Aakash Gupta@aakashgupta
The entire AI industry spent a week convinced DeepSeek had secretly launched V4. Reuters reported it. Developers debated it. OpenRouter usage charts broke.
It was Xiaomi.
A smartphone and electric vehicle company just shipped a 1-trillion-parameter model that topped the world's largest API aggregation platform, and nobody guessed the origin because the model was too good to be associated with a hardware company.

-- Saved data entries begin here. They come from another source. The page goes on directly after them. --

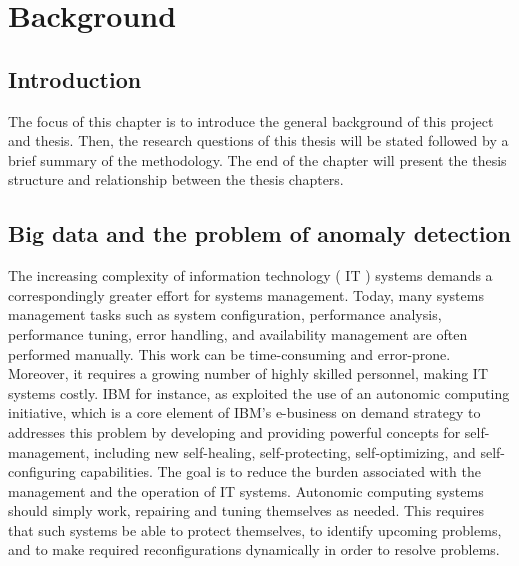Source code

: \documentclass[12pt, letterpaper, titlepage]{report}
\begin{document}
\chapter{Background}
\section{Introduction}
The focus of this chapter is to introduce the general background of this project and thesis. Then, the research questions of this thesis will be stated followed by a brief summary of the methodology. The end of the chapter will present the thesis structure and relationship between the thesis chapters.
\section{Big data and the problem of anomaly detection}
The increasing complexity of information technology ( IT ) systems demands a correspondingly greater effort for systems management. Today, many systems management tasks such as system configuration, performance analysis, performance tuning, error handling, and availability management are often performed manually. This work can be time-consuming and error-prone. Moreover, it requires a growing number of highly skilled personnel, making IT systems costly. IBM for instance, as exploited the use of an autonomic computing initiative, which is a core element of IBM's e-business on demand strategy to addresses this problem by developing and providing powerful concepts for self-management, including new self-healing, self-protecting, self-optimizing, and self-configuring capabilities. The goal is to reduce the burden associated with the management and the operation of IT systems. Autonomic computing systems should simply work, repairing and tuning themselves as needed. This requires that such systems be able to protect themselves, to identify upcoming problems, and to make required reconfigurations dynamically in order to resolve problems.
\end{document}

The stealth launch as "Hunter Alpha" on March 11 was the most elegant product validation in recent AI history. No brand, no attribution, no expectations. Just raw performance. The model processed over 1 trillion tokens in 8 days. Developers organically chose it over every labeled frontier model on the platform. When Reuters tested the chatbot, it identified itself only as "a Chinese AI model primarily trained in Chinese" with a May 2025 knowledge cutoff, the exact same cutoff DeepSeek reports.
The person behind this is Luo Fuli. Born in 1995. Eight papers at ACL as a graduate student at Peking University. Alibaba DAMO Academy. Then DeepSeek, where she co-developed V2 and contributed to R1. Lei Jun reportedly offered tens of millions of yuan to recruit her. She joined Xiaomi in November 2025. Four months later, she's shipping a model that benchmarks alongside Claude Sonnet 4.6 and GPT-5.2 at one-fifth the API cost.
The detail that tells you everything about how this team operates: when Luo first experienced a complex agentic scaffold, she tried to convince the MiMo team to adopt it. They resisted. So she issued a mandate. Anyone on the team with fewer than 100 conversations with the system by tomorrow can quit. They all stayed. The imagination converted into research velocity.
The architectural bets matter. Hybrid Attention for long-context efficiency. MTP inference for low latency. 1M context window. 42B activated parameters out of 1T total. These are infrastructure decisions optimized for agents that run autonomously for hours, not chatbots that answer one question at a time.
Pricing: $1/$3 per million tokens up to 256K context. $2/$6 for 256K to 1M. Claude Sonnet 4.6 costs roughly 5x that. Xiaomi's shares rose 5.8% on the announcement.
The real DeepSeek V4 still hasn't shipped. The model everyone mistook for it already has a trillion tokens of real-world usage data.